Shutdown works by first closing the listener socket, then closing all idle connections, and then waiting for connections to return to idle and then shut down. In Golang, the convention is to implement this sort of logic without leaning on dependencies. The Shutdown() documentation has an example we can use. However, it is a bit simplistic:

in production, the procees will probably be terminated with SIGTERM rather than ctrl+c, and
we do not want to wait forever for shutdown to occur.

A production-ready version might look something like this:

shutdownComplete := make(chan struct{})
go func() {
  quit := make(chan os.Signal, 1)
  signal.Notify(quit, syscall.SIGINT, syscall.SIGTERM)
  <-quit

  grace_period := time.Duration(request_delay * 2.0 * float64(time.Second))
  ctx, cancel := context.WithTimeout(context.Background(), grace_period)
  defer cancel()
  if err := server.Shutdown(ctx); err != nil {
    log.Printf("HTTP server Shutdown: %v", err)
  }
  close(shutdownComplete)
}()

if err := server.ListenAndServe(); err != nil && err != http.ErrServerClosed {
  log.Fatalf("listen: %s\n", err)
}
<-shutdownComplete

This results in the immediate shutdown behavior.

Spring Boot (Java)

It turns out that of the available HTTP servers that Spring Boot includes support for, only Jetty provides a reasonable behavior for persistent connections.

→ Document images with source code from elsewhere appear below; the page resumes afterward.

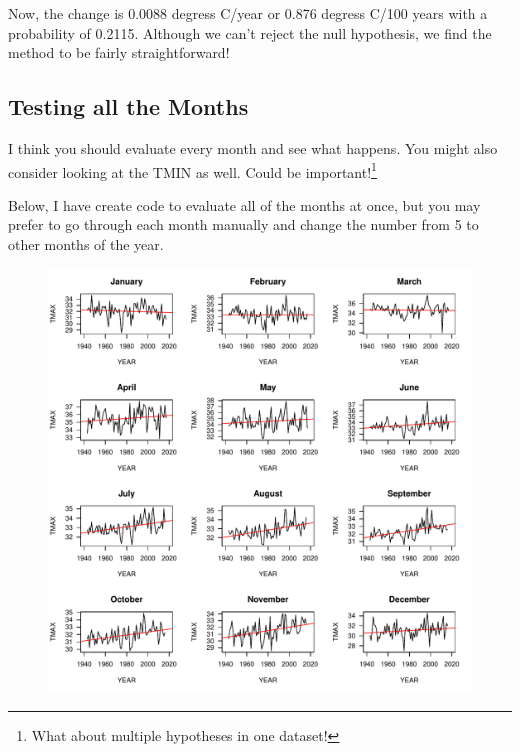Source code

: \documentclass{article}\usepackage[]{graphicx}\usepackage[]{color}
\makeatletter
\def\maxwidth{ %
  \ifdim\Gin@nat@width>\linewidth
    \linewidth
  \else
    \Gin@nat@width
  \fi
}
\newenvironment{knitrout}{}{} %
\makeatother
\begin{document}
\begin{knitrout}
\end{knitrout}

Now, the change is 0.0088 degress C/year or 0.876 degress C/100 years with a probability of 0.2115. Although we can't reject the null hypothesis, we find the method to be fairly straightforward! 


\subsection{Testing all the Months}

I think you should evaluate every month and see what happens. You might also consider looking at the TMIN as well. Could be important!\footnote{What about multiple hypotheses in one dataset!}

Below, I have create code to evaluate all of the months at once, but you may prefer to go through each month manually and change the number from 5 to other months of the year. 

\begin{figure}
\begin{knitrout}
\color{fgcolor}
\includegraphics[width=\maxwidth]{figure/12MonthsTMAX-1} 

\end{knitrout}
\end{figure}
\end{document}
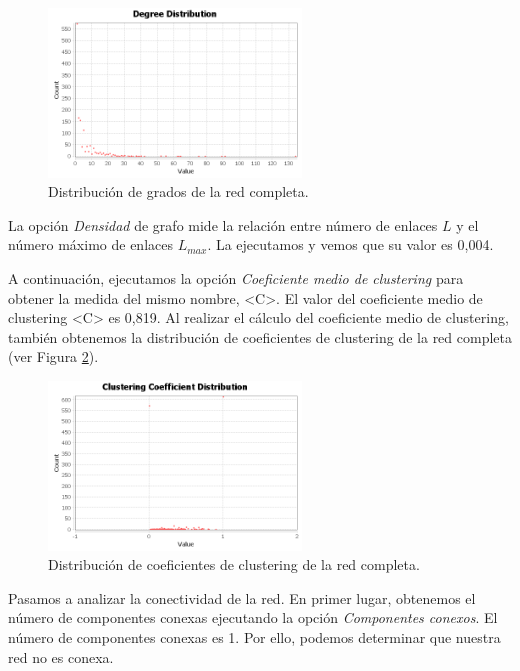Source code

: \documentclass{uimppracticas}
\begin{document}
\begin{figure}[h]
	\centering
	\includegraphics[width=0.6\textwidth]{images/degree-distribution}
	\caption{Distribución de grados de la red completa.}
	\label{degree-distribution}
\end{figure}

La opción \textit{Densidad} de grafo mide la relación entre número de enlaces $L$ y el número máximo de enlaces $L_{max}$. La ejecutamos y vemos que su valor es 0,004.

A continuación, ejecutamos la opción \textit{Coeficiente medio de clustering} para obtener la medida del mismo nombre, <C>. El valor del coeficiente medio de clustering <C> es 0,819. Al realizar el cálculo del coeficiente medio de clustering, también obtenemos la distribución de coeficientes de clustering de la red completa (ver Figura \ref{clustering-coefficient}).

\begin{figure}[h]
	\centering
	\includegraphics[width=0.6\textwidth]{images/clustering-coefficient}
	\caption{Distribución de coeficientes de clustering de la red completa.}
	\label{clustering-coefficient}
\end{figure}

Pasamos a analizar la conectividad de la red. En primer lugar, obtenemos el número de componentes conexas ejecutando la opción \textit{Componentes conexos}. El número de componentes conexas es 1. Por ello, podemos determinar que nuestra red no es conexa.
\end{document}
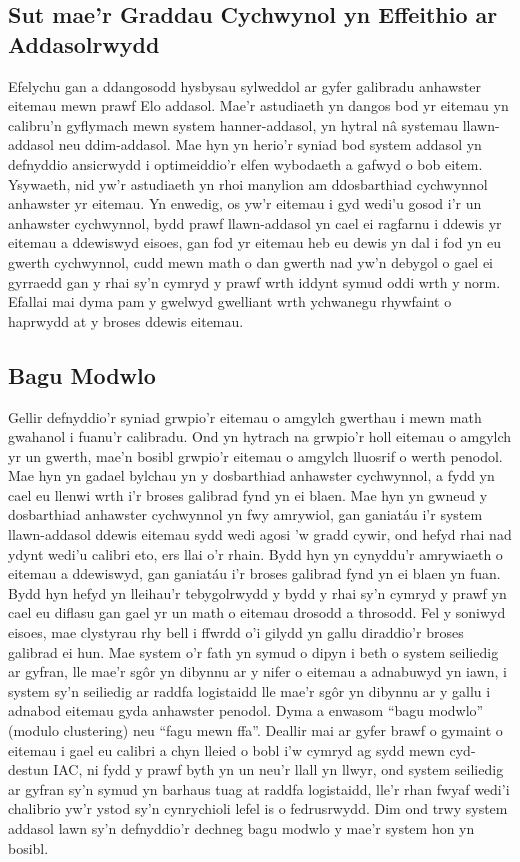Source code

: \subsection{Sut mae'r Graddau Cychwynol yn Effeithio ar Addasolrwydd}
Efelychu gan \textcite{pelanek_applications_2016} a ddangosodd hysbysau sylweddol ar gyfer galibradu anhawster eitemau mewn prawf Elo addasol. Mae'r astudiaeth yn dangos bod yr eitemau yn calibru'n gyflymach mewn system hanner-addasol, yn hytral nâ systemau llawn-addasol neu ddim-addasol. Mae hyn yn herio'r syniad bod system addasol yn defnyddio ansicrwydd i optimeiddio'r elfen wybodaeth a gafwyd o bob eitem. Ysywaeth, nid yw'r astudiaeth yn rhoi manylion am ddosbarthiad cychwynnol anhawster yr eitemau. Yn enwedig, os yw'r eitemau i gyd wedi'u gosod i'r un anhawster cychwynnol, bydd prawf llawn-addasol yn cael ei ragfarnu i ddewis yr eitemau a ddewiswyd eisoes, gan fod yr eitemau heb eu dewis yn dal i fod yn eu gwerth cychwynnol, cudd mewn math o dan gwerth nad yw'n debygol o gael ei gyrraedd gan y rhai sy'n cymryd y prawf wrth iddynt symud oddi wrth y norm. Efallai mai dyma pam y gwelwyd gwelliant wrth ychwanegu rhywfaint o haprwydd at y broses ddewis eitemau.

\subsection{Bagu Modwlo}
Gellir defnyddio'r syniad grwpio'r eitemau o amgylch gwerthau i mewn math gwahanol i fuanu'r calibradu. Ond yn hytrach na grwpio'r holl eitemau o amgylch yr un gwerth, mae'n bosibl grwpio'r eitemau o amgylch lluosrif o werth penodol. Mae hyn yn gadael bylchau yn y dosbarthiad anhawster cychwynnol, a fydd yn cael eu llenwi wrth i'r broses galibrad fynd yn ei blaen. Mae hyn yn gwneud y dosbarthiad anhawster cychwynnol yn fwy amrywiol, gan ganiatáu i'r system llawn-addasol ddewis eitemau sydd wedi agosi 'w gradd cywir, ond hefyd rhai nad ydynt wedi'u calibri eto, ers llai o'r rhain. Bydd hyn yn cynyddu'r amrywiaeth o eitemau a ddewiswyd, gan ganiatáu i'r broses galibrad fynd yn ei blaen yn fuan. Bydd hyn hefyd yn lleihau'r tebygolrwydd y bydd y rhai sy'n cymryd y prawf yn cael eu diflasu gan gael yr un math o eitemau drosodd a throsodd. Fel y soniwyd eisoes, mae clystyrau rhy bell i ffwrdd o'i gilydd yn gallu diraddio'r broses galibrad ei hun. Mae system o'r fath yn symud o dipyn i beth o system seiliedig ar gyfran, lle mae'r sgôr yn dibynnu ar y nifer o eitemau a adnabuwyd yn iawn, i system sy'n seiliedig ar raddfa logistaidd lle mae'r sgôr yn dibynnu ar y gallu i adnabod eitemau gyda anhawster penodol. Dyma a enwasom ``bagu modwlo'' (modulo clustering) neu ``fagu mewn ffa''. Deallir mai ar gyfer brawf o gymaint o eitemau i gael eu calibri a chyn lleied o bobl i'w cymryd ag sydd mewn cyd-destun IAC, ni fydd y prawf byth yn un neu'r llall yn llwyr, ond system seiliedig ar gyfran sy'n symud yn barhaus tuag at raddfa logistaidd, lle'r rhan fwyaf wedi'i chalibrio yw'r ystod sy'n cynrychioli lefel is o fedrusrwydd. Dim ond trwy system addasol lawn sy'n defnyddio'r dechneg bagu modwlo y mae'r system hon yn bosibl. 

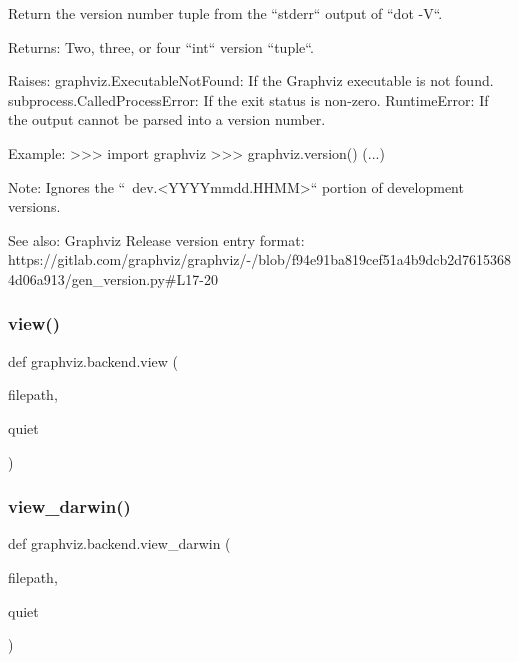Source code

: \begin{DoxyVerb}Return the version number tuple from the ``stderr`` output of ``dot -V``.

Returns:
    Two, three, or four ``int`` version ``tuple``.

Raises:
    graphviz.ExecutableNotFound: If the Graphviz executable is not found.
    subprocess.CalledProcessError: If the exit status is non-zero.
    RuntimeError: If the output cannot be parsed into a version number.

Example:
    >>> import graphviz
    >>> graphviz.version()
    (...)

Note:
    Ignores the ``~dev.<YYYYmmdd.HHMM>`` portion of development versions.

See also:
    Graphviz Release version entry format:
    https://gitlab.com/graphviz/graphviz/-/blob/f94e91ba819cef51a4b9dcb2d76153684d06a913/gen_version.py#L17-20
\end{DoxyVerb}
 \mbox{\label{namespacegraphviz_1_1backend_a72d0d5c4b883d45119cd0044f18adbb1}} 
\subsubsection{\texorpdfstring{view()}{view()}}
{\footnotesize\ttfamily def graphviz.\+backend.\+view (\begin{DoxyParamCaption}\item[{}]{filepath,  }\item[{}]{quiet }\end{DoxyParamCaption})}

\mbox{\label{namespacegraphviz_1_1backend_a498c99db93eb0697bdcace197fb8c429}} 
\subsubsection{\texorpdfstring{view\+\_\+darwin()}{view\_darwin()}}
{\footnotesize\ttfamily def graphviz.\+backend.\+view\+\_\+darwin (\begin{DoxyParamCaption}\item[{}]{filepath,  }\item[{}]{quiet }\end{DoxyParamCaption})}

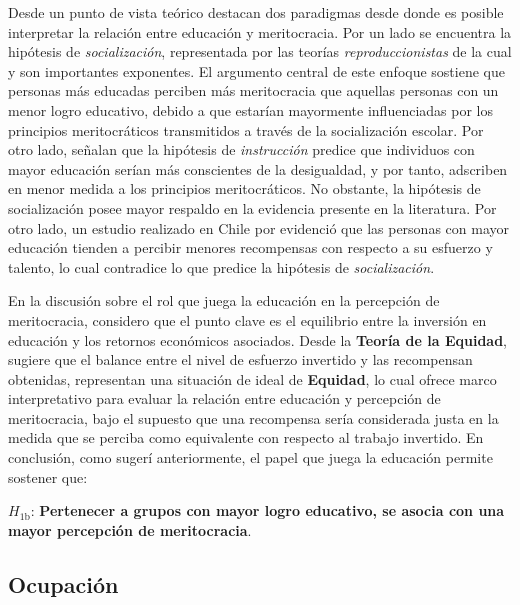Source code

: \documentclass[12pt]{article}
\begin{document}
Desde un punto de vista teórico \citet{Duru-bellat2012} destacan dos paradigmas desde donde es posible interpretar la relación entre educación y meritocracia. Por un lado se encuentra la hipótesis de \emph{socialización}, representada por las teorías \emph{reproduccionistas} de la cual \citet{Bernstein2003} y \citet{Bourdieu1981} son importantes exponentes. El argumento central de este enfoque sostiene que personas más educadas perciben más meritocracia que aquellas personas con un menor logro educativo, debido a que estarían mayormente influenciadas por los principios meritocráticos transmitidos a través de la socialización escolar. Por otro lado, \citet{Duru-bellat2012} señalan que la hipótesis de \emph{instrucción} predice que individuos con mayor educación serían más conscientes de la desigualdad, y por tanto, adscriben en menor medida a los principios meritocráticos. No obstante, la hipótesis de socialización posee mayor respaldo en la evidencia presente en la literatura. Por otro lado, un estudio realizado en Chile por \cite{Castillo2018} evidenció que las personas con mayor educación tienden a percibir menores recompensas con respecto a su esfuerzo y talento, lo cual contradice lo que predice la hipótesis de \emph{socialización}. 

En la discusión sobre el rol que juega la educación en la percepción de meritocracia, considero que el punto clave es el equilibrio entre la inversión en educación y los retornos económicos asociados. Desde la \textbf{Teoría de la Equidad}, \citet{Adams1965} sugiere que el balance entre el nivel de esfuerzo invertido y las recompensan obtenidas, representan una situación de ideal de \textbf{Equidad}, lo cual ofrece marco interpretativo para evaluar la relación entre educación y percepción de meritocracia, bajo el supuesto que una recompensa sería considerada justa en la medida que se perciba como equivalente con respecto al trabajo invertido. En conclusión, como sugerí anteriormente, el papel que juega la educación permite sostener que: 

$H_{\text{1b}}$: \textbf{Pertenecer a grupos con mayor logro educativo, se asocia con una mayor percepción de meritocracia}.          

\subsection*{Ocupación}
\end{document}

Tomcat will keep persistent connections open while running in-flight requests, but will close the connection on inbound traffic, resulting in EOF errors on the client. I have failed find an explanation for this non-sensical behavior. This behavior is hard-coded.
Undertow will keep persistent connections open while running in-flight requests, but will respond to requests with 503 and keep the connection open. Presumably, this behavior is motivated by using Undertow as an app container, where apps can be added and removed. This behavior is hard-coded.
Jetty will use the one more request strategy as outlined above.

Spring Boot services can also be written in “reactive” style. They are mostly using Netty, which I have not explored during this investigation.

Quarkus (Java)

Quarkus is the newish kid on the block in the Java world. Given the sorry state of graceful shutdown in the Spring Boot ecosystem, I wanted to explore whether Quarkus could be an alternative.

Indeed, Quarkus docs has a section on graceful shutdown. By setting the graceful.shutdown.timeout in your application.properties Quarkus should do graceful shutdown. Alas, Quarkus replicates Undertow’s problematic behavior of keeping idle sockets open during shutdown and returning status code 503 to any late-arriving requests. Unlike Undertow, it at least closes the connection at this point, limiting the number of failures you get.

Conclusions

The first, obvious conclusion, is that no ecosystem defaults to graceful shutdown. Indeed node.js, the world’s largest programming ecosystem, does not even provide a mechanism to perform graceful shutdown for persistent connections through its standard library. Even some ecosystems that ostensibly provide graceful shutdown, such as Spring Boot, does it badly. Only the newer kids on the block (Axum, Golang) provides simple methods to ensure a fully graceful shutdown behavior.

The other conclusion is that getting graceful shutdown completely right is hard. For example, even the better implementations investigated above will shut down a connection that is in the process of receiving HTTP headers, thus resulting in the occasional EOF error to the client on backend shutdown. Only when the headers are completely received will the request be considered as an in-flight request.

If your ecosystem does not provide good support for graceful shutdown on HTTP/1.1, you may be able to work around this by switching to HTTP/2 where shutdown behavior is strictly defined.

Clearly, writing highly available services remains niche in the minds of many framework developers.